* _TASK INSTRUCTIONS_
Pictures stay out of this copy, which runs from the first line of the material through the line containing "# Problem Specification".
————————
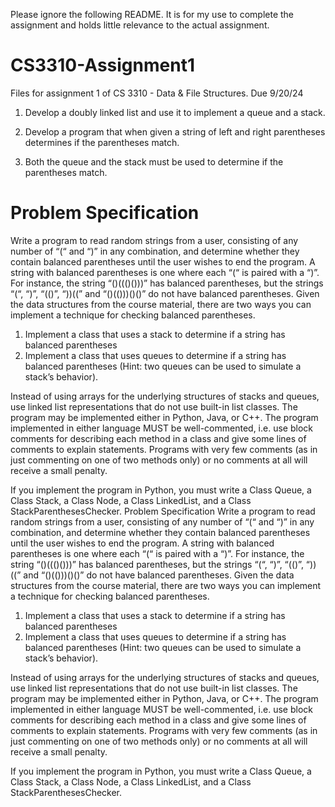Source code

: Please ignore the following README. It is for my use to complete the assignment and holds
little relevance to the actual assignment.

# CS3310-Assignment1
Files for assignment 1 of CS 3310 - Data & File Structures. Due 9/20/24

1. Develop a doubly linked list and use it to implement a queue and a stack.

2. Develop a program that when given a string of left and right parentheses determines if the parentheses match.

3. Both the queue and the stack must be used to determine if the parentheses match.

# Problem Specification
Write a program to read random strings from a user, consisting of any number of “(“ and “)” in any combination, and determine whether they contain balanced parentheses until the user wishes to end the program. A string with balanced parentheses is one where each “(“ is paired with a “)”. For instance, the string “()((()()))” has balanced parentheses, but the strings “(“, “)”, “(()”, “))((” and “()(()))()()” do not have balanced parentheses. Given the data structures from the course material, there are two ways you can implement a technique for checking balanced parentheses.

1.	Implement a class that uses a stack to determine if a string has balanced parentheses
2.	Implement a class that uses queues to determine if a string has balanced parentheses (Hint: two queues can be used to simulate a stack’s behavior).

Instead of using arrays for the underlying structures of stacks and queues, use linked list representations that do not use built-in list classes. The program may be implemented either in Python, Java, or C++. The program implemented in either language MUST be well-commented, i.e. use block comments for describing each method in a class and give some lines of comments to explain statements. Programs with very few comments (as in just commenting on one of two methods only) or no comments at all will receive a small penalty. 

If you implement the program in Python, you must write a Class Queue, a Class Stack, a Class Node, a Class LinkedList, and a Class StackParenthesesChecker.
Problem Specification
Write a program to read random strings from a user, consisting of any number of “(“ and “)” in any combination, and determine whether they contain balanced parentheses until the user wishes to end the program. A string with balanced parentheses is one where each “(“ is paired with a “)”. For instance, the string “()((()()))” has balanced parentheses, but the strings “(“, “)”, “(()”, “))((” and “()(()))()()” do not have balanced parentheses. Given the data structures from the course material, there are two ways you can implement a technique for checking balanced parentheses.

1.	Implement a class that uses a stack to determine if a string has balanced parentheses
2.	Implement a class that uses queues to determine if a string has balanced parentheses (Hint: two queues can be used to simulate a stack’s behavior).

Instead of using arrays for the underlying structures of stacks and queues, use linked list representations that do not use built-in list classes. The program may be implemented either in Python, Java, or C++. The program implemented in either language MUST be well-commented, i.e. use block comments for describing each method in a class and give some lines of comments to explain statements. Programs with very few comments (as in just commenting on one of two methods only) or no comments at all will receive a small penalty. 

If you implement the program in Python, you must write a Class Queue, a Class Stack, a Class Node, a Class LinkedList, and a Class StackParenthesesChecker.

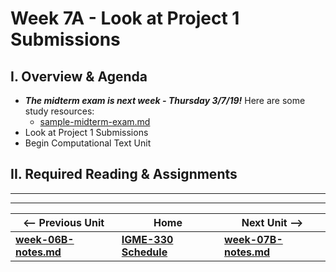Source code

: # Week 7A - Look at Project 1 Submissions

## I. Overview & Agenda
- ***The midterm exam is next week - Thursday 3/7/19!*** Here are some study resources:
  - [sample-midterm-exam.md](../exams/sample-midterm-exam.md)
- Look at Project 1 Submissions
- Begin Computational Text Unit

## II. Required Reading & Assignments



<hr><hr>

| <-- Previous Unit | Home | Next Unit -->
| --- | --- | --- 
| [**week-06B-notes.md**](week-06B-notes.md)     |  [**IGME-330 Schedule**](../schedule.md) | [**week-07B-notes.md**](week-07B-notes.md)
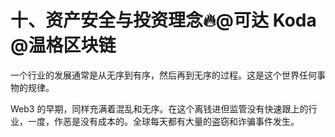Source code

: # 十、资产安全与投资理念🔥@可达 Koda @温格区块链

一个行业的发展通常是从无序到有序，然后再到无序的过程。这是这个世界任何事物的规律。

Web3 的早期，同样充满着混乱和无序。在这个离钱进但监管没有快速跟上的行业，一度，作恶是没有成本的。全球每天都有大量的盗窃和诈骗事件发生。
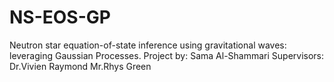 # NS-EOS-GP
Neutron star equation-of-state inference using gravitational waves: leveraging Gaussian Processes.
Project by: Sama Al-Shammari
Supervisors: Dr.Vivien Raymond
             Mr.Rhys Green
————————
* _ANSWER SECTION_
Source code

: Please ignore the following README. It is for my use to complete the assignment and holds
little relevance to the actual assignment.

# CS3310-Assignment1
Files for assignment 1 of CS 3310 - Data & File Structures. Due 9/20/24

1. Develop a doubly linked list and use it to implement a queue and a stack.

2. Develop a program that when given a string of left and right parentheses determines if the parentheses match.

3. Both the queue and the stack must be used to determine if the parentheses match.

# Problem Specification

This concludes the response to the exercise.